La claridad del alba me sorprendió en la terraza, contemplando el hermoso paisaje del bosque aún cubierto por jirones de niebla que parecían enroscarse en torno a la lejana torre de la iglesia del pueblo, de tal modo que las cigüeñas parecían surgir de una bola de algodón cuando iniciaban sus primeros vuelos.

No podía por menos que preguntarme si eran aquellos —una niña asesinada y violada, y un asesino y violador de niñas— los muertos que durante tanto tiempo había estado rogando que volvieran a visitarme. No tenían nada que ver con mis viejos amigos, pobres infelices que habían perecido en un accidente de tren, y que lo único que pedían era justicia. Jimena ni siquiera me lo había pedido, porque en su inocencia aún ignoraba que se encontraba ya en la otra orilla del tenebroso río.

Durante aquel interminable año de soledad había echado de menos las largas charlas y las absurdas discusiones con cuarenta seres humanos perfectamente normales cuyo único defecto se centraba en el hecho de que estaban muertos, por lo que cambiar aquellos agradables momentos por la compañía de una niña ausente y un pervertido sexual no cubría en absoluto mis expectativas de retornar a los «buenos tiempos».

Admito que hay que estar bastante trastornado a la hora de considerar «buenos tiempos» aquellos en los que se ha convivido con difuntos, pero no creo que deba sorprenderme a estas alturas por considerarme verdaderamente «chiflado».

Tuve ocasión de vender la casa, ya restaurada, y marcharme a vivir a un lugar normal, lejos de la Gruta de las Reclamaciones, pero elegí quedarme a sabiendas o quizá más bien con la esperanza de que algún día «mis muertos» regresaran, pero no eran aquellos los muertos que esperaba.
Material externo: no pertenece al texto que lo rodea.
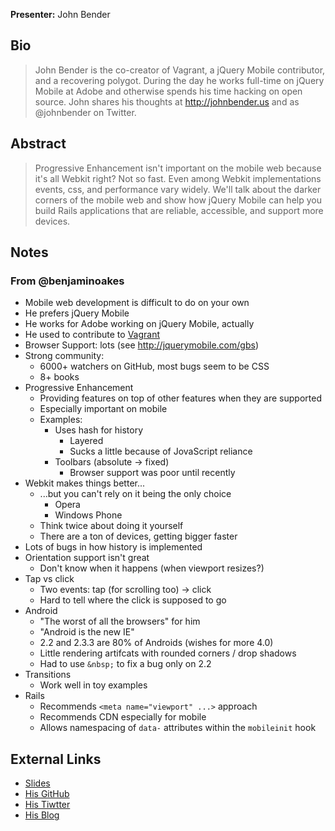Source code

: **Presenter:** John Bender

## Bio

> John Bender is the co-creator of Vagrant, a jQuery Mobile contributor, and a recovering polygot. During the day he works full-time on jQuery Mobile at Adobe and otherwise spends his time hacking on open source. John shares his thoughts at http://johnbender.us and as @johnbender on Twitter.

## Abstract

> Progressive Enhancement isn't important on the mobile web because it's all Webkit right? Not so fast. Even among Webkit implementations events, css, and performance vary widely. We'll talk about the darker corners of the mobile web and show how jQuery Mobile can help you build Rails applications that are reliable, accessible, and support more devices.

## Notes

### From @benjaminoakes

* Mobile web development is difficult to do on your own
* He prefers jQuery Mobile
* He works for Adobe working on jQuery Mobile, actually
* He used to contribute to [Vagrant](http://vagrantup.com/)
* Browser Support: lots (see http://jquerymobile.com/gbs)
* Strong community:
    * 6000+ watchers on GitHub, most bugs seem to be CSS
    * 8+ books
* Progressive Enhancement
    * Providing features on top of other features when they are supported
    * Especially important on mobile
    * Examples:
        * Uses hash for history
            * Layered
            * Sucks a little because of JovaScript reliance
        * Toolbars (absolute -> fixed)
            * Browser support was poor until recently
* Webkit makes things better...
    * ...but you can't rely on it being the only choice
        * Opera
        * Windows Phone
    * Think twice about doing it yourself
    * There are a ton of devices, getting bigger faster
* Lots of bugs in how history is implemented
* Orientation support isn't great
    * Don't know when it happens (when viewport resizes?)
* Tap vs click
    * Two events: tap (for scrolling too) -> click
    * Hard to tell where the click is supposed to go
* Android
    * "The worst of all the browsers" for him
    * "Android is the new IE"
    * 2.2 and 2.3.3 are 80% of Androids (wishes for more 4.0)
    * Little rendering artifcats with rounded corners / drop shadows
    * Had to use `&nbsp;` to fix a bug only on 2.2
* Transitions
    * Work well in toy examples
* Rails
    * Recommends `<meta name="viewport" ...>` approach
    * Recommends CDN especially for mobile
    * Allows namespacing of `data-` attributes within the `mobileinit` hook

## External Links

* [Slides](http://johnbender.github.com/presentation-jqm-rails)
* [His GitHub](http://github.com/johnbender)
* [His Tiwtter](http://twitter.com/johnbender)
* [His Blog](http://johnbender.us)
No, por Dios, ¡no aquellos!

Llegué a la conclusión de que prefería quedarme solo nuevamente, por amarga que se me antojara esa soledad, pero tres días más tarde cambié de opinión al descubrir a Jimena sentada sobre una piedra contemplando fijamente la extensa rosaleda.
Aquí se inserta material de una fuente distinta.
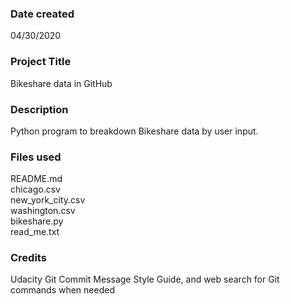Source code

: ### Date created
04/30/2020

### Project Title
Bikeshare data in GitHub

### Description
Python program to breakdown Bikeshare data by user input.

### Files used

README.md <br>
chicago.csv <br>
new_york_city.csv<br>
washington.csv<br>
bikeshare.py<br>
read_me.txt<br>

### Credits

Udacity Git Commit Message Style Guide, and web search for Git commands when needed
Alzó el rostro, frunció los labios en un gesto que podía tomarse como de forzada resignación, y comentó con un tono de voz tan serio y tan profundo que no correspondía en absoluto a su corta edad:

—A mi madre le encantaban las rosas; las cuidaba y podaba durante horas. Ya no volveré a verla nunca, ¿verdad?

—«Nunca» es una palabra demasiado rotunda —alcancé a decir—. Solo Dios sabe si volverás a verla.
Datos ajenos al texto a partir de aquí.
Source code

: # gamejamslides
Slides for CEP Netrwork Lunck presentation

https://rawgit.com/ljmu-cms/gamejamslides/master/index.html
—Estoy muerta —musitó—. Ahora sé que lo estoy, pero a pesar de ser una niña que no había hecho mal a nadie, llevo ya varios días muerta y aún no he visto a Dios. Creo que si de él depende que vuelva a ver a mi madre, pocas esperanzas me quedan.

¿Cómo era posible que hubiera madurado tanto en tan poco tiempo?

¿Qué había visto en la otra orilla del río como para que empezara a hablar y comportarse como una persona adulta?

—Dios está ahí, en alguna parte, en el lugar en el que acabarás por marcharte, y él decidirá cuándo y cómo volverás a ver a tu madre. Tengo experiencia en esto y sé que lo único que puedes hacer es esperar. Tu día llegará.

—Mi día ya llegó —replicó segura de sí misma—. Demasiado pronto, pero llegó; ahora lo que necesito es saber por qué razón estoy aquí.

—Aún no estoy del todo seguro... Pero empiezo a creer que, tal como ya me ocurrió anteriormente, estás aquí porque no podrás descansar hasta que tu asesino pague por ello, o es posible que estés aquí porque pretendes evitar que vuelvan a hacer a otras niñas lo que hicieron contigo.

—Es posible... —Me miró de frente y por unos instantes su mirada no fue tan plana como solía ser en los difuntos—. ¿Serás tú quien lo impida?

—Lo intentaré si me ayudas.

—¿Y cómo puedo ayudarte?

—Contándome todo cuanto recuerdes sobre él.